I have dwelt so much on the necessity of self control, that I am afraid that some of you may go off thinking that I mean to recommend a systematic course of self examination. Nothing is farther from my thoughts. I have heard men advise young people to think over every night everything that they had done, or said, or thought, during the day, and to reflect on them all in order to see how far they had done right and how far wrong. Such a system of double entry moral bookkeeping might do for a monk in a cloister; but for a man who has to do with actual life, it would lead him, if he were a man of sense, either to a lunatic asylum or to death by suicide.

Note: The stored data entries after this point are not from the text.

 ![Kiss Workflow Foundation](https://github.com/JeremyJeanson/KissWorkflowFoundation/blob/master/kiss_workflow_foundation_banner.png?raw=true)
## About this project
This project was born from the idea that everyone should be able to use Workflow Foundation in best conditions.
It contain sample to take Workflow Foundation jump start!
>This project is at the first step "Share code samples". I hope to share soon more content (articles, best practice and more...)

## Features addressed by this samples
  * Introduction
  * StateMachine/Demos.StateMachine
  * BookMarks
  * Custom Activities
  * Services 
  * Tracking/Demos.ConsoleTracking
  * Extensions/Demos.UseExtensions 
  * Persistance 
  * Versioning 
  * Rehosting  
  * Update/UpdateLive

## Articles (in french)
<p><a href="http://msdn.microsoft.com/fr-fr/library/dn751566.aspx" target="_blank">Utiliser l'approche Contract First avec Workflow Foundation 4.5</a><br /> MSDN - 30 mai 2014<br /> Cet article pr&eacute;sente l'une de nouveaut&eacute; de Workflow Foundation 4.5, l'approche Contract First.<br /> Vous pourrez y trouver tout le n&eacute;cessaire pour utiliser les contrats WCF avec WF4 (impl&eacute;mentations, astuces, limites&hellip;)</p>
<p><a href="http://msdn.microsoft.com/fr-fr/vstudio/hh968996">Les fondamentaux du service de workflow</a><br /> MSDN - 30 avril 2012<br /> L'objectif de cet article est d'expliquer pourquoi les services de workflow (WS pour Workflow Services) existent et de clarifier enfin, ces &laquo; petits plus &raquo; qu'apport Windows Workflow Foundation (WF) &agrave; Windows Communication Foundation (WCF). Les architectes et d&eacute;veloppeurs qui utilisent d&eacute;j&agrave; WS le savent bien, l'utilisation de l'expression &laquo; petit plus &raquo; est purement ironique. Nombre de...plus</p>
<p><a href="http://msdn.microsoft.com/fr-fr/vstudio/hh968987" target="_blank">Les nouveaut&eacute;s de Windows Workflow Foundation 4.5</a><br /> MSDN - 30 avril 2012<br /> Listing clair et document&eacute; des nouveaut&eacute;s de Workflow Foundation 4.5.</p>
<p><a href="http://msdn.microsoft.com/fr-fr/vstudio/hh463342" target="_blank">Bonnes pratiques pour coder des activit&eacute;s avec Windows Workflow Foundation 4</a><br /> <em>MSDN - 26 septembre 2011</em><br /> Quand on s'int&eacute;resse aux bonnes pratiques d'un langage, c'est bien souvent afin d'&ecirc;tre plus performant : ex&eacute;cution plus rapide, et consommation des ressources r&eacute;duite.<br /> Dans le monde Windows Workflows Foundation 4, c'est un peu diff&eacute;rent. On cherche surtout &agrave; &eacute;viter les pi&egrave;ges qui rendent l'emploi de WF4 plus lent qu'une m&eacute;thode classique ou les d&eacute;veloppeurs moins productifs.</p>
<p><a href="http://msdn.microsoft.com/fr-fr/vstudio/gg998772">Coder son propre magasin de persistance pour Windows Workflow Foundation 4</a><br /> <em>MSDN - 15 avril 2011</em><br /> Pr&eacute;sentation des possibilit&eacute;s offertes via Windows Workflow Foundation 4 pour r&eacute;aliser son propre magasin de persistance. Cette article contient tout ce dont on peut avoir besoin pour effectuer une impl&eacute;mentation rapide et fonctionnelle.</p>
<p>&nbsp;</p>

I have known young men who were always whining because they were not good enough; but I have never known one that was worth a row of beans. That condition of mind is a morbid and an unhealthy one. If St. Paul, or Martin Luther, or John Wesley had always been whining in that way, they would never have done any good. They would have been compound and variegated failures. That kind of self anatomy is fatal in its efforts. When a man has made up his mind as to what are good principles and is resolved to stand by them, the less he thinks of himself after that the better. Nor should he, because he makes a blunder or commits a fault, be unutterably cast down. No man ever lived without faults. They are natural and inevitable, and they are a part of our training. Longfellow said:

a

"Saint Augustine! well hast thou said,
That of our vices we can frame
A ladder, if we will but tread
Beneath our feet each deed of shame."

And after him Tennyson said:

"I hold it truth with him that sings
To one clear harp in divers tones,
That man may rise on stepping stones
Of their dead selves to higher things.”

The truth is that the greater part of any useful life must consist of action. One should not be too long in making up his mind, and when he has made it up he should to a large extent quit thinking.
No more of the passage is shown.